To be more rigorous about the integral approximation, we have

$$-1=\int_0^1\ln x\,dx\lt{1\over N}\sum_{k=1}^N\ln(k/N)\lt\int_{1/N}^1\ln x\,dx={\ln N+1\over N}-1$$

so

$${N\over\ln10}(\ln N-1)\lt\log(N!)\lt{N\over\ln10}(\ln N-1)+{\ln N+1\over\ln10}$$

which gives the following range for the number of digits:

$$696\le\lceil\log(333!)\rceil\le699$$

Answer 3

What we want is the (integer part of) the value of $$ \log_{10}1 + \log_{10}2 + \cdots + \log_{10}333 + 1 $$ You found an approximation by assuming that every number in this sum below $\log_{10}100 = 2$ was equal to $1$, and every number $2$ or higher was equal to $2$. This will, as you have found, underestimate the true answer.

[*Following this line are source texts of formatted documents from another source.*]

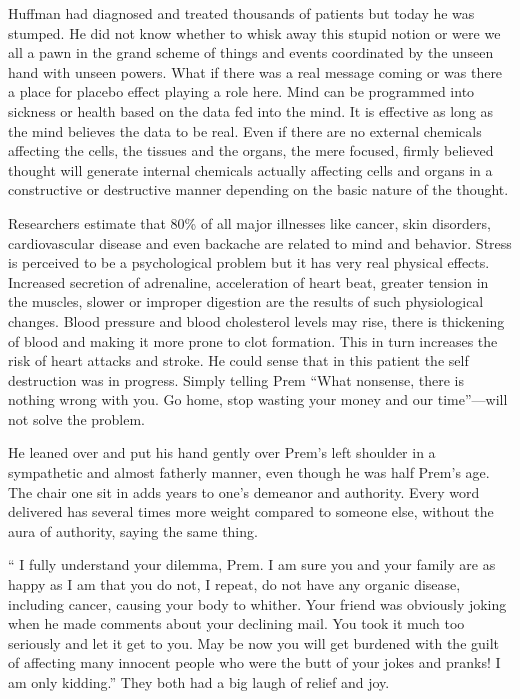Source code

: Huffman had diagnosed and treated thousands of patients but today he was
stumped. He did not know whether to whisk away this stupid notion or
were we all a pawn in the grand scheme of things and events coordinated
by the unseen hand with unseen powers. What if there was a real message
coming or was there a place for placebo effect playing a role here. Mind
can be programmed into sickness or health based on the data fed into the
mind. It is effective as long as the mind believes the data to be real.
Even if there are no external chemicals affecting the cells, the tissues
and the organs, the mere focused, firmly believed thought will generate
internal chemicals actually affecting cells and organs in a constructive
or destructive manner depending on the basic nature of the thought.

Researchers estimate that 80\% of all major illnesses like cancer, skin
disorders, cardiovascular disease and even backache are related to mind
and behavior. Stress is perceived to be a psychological problem but it
has very real physical effects. Increased secretion of adrenaline,
acceleration of heart beat, greater tension in the muscles, slower or
improper digestion are the results of such physiological changes. Blood
pressure and blood cholesterol levels may rise, there is thickening of
blood and making it more prone to clot formation. This in turn increases
the risk of heart attacks and stroke. He could sense that in this
patient the self destruction was in progress. Simply telling Prem ``What
nonsense, there is nothing wrong with you. Go home, stop wasting your
money and our time''---will not solve the problem.

He leaned over and put his hand gently over Prem's left shoulder in a
sympathetic and almost fatherly manner, even though he was half Prem's
age. The chair one sit in adds years to one's demeanor and authority.
Every word delivered has several times more weight compared to someone
else, without the aura of authority, saying the same thing.

`` I fully understand your dilemma, Prem. I am sure you and your family
are as happy as I am that you do not, I repeat, do not have any organic
disease, including cancer, causing your body to whither. Your friend was
obviously joking when he made comments about your declining mail. You
took it much too seriously and let it get to you. May be now you will
get burdened with the guilt of affecting many innocent people who were
the butt of your jokes and pranks! I am only kidding.'' They both had a
big laugh of relief and joy.

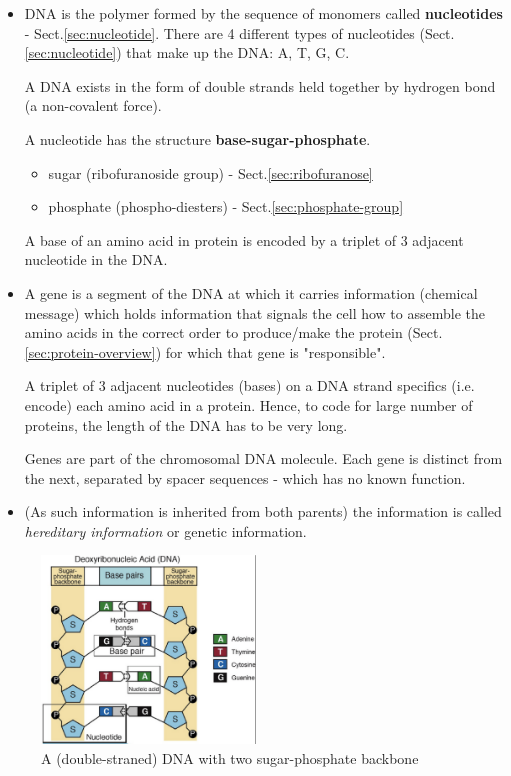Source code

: \begin{itemize}

 \item DNA is the polymer formed by the sequence of monomers called {\bf
  nucleotides} - Sect.\ref{sec:nucleotide}. There are 4 different types of
  nucleotides (Sect.\ref{sec:nucleotide}) that make up the DNA: A, T, G, C.

A DNA exists in the form of double strands held together by hydrogen bond (a
non-covalent force). 

A nucleotide has the structure {\bf base-sugar-phosphate}. 
\begin{itemize}
  \item sugar (ribofuranoside group) - Sect.\ref{sec:ribofuranose}
  \item phosphate (phospho-diesters) - Sect.\ref{sec:phosphate-group}
\end{itemize}
A base of an amino acid in protein is encoded by a triplet of 3 adjacent
nucleotide in the DNA.

  \item  A gene is a segment of the DNA at which it carries information
  (chemical message) which holds information that signals the cell how to
  assemble the amino acids in the correct order to produce/make the protein
  (Sect.\ref{sec:protein-overview}) for which that gene is "responsible".

A triplet of 3 adjacent nucleotides (bases) on a DNA strand specifics (i.e.
encode) each amino acid in a protein. Hence, to code for large number of
proteins, the length of the DNA has to be very long.  

Genes are part of the chromosomal DNA molecule. Each gene is distinct from the
next, separated by spacer sequences  -  which has no known function.

  \item (As such information is inherited from both parents) the
  information is called {\it hereditary information} or genetic information.

 \end{itemize}

\begin{figure}[hbt]
  \centerline{\includegraphics[height=5cm,
    angle=0]{./images/DNA.eps}}
\caption{A (double-straned) DNA with two sugar-phosphate backbone}
\label{fig:DNA}
\end{figure}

I think it would be one step better to round each of the numbers in the sum above to its closest integer instead, rather than rounding most of them down. Since $\sqrt{10} \approx 3.16$, that means that $\log_{10}3$ gets rounded down to $0$, everything from $\log_{10}4$ to $\log_{10}31$ gets rounded to $1$, everything from $\log_{10}32$ to $\log_{10}316$ gets rounded to $2$, and the remaining few get rounded to $3$. This gives a final answer of $$ 3\cdot 0 + 28\cdot 1 + 285\cdot 2 + 17\cdot 3 + 1= 650 $$ which is a lot closer to the true answer (48 away rather than 131 away).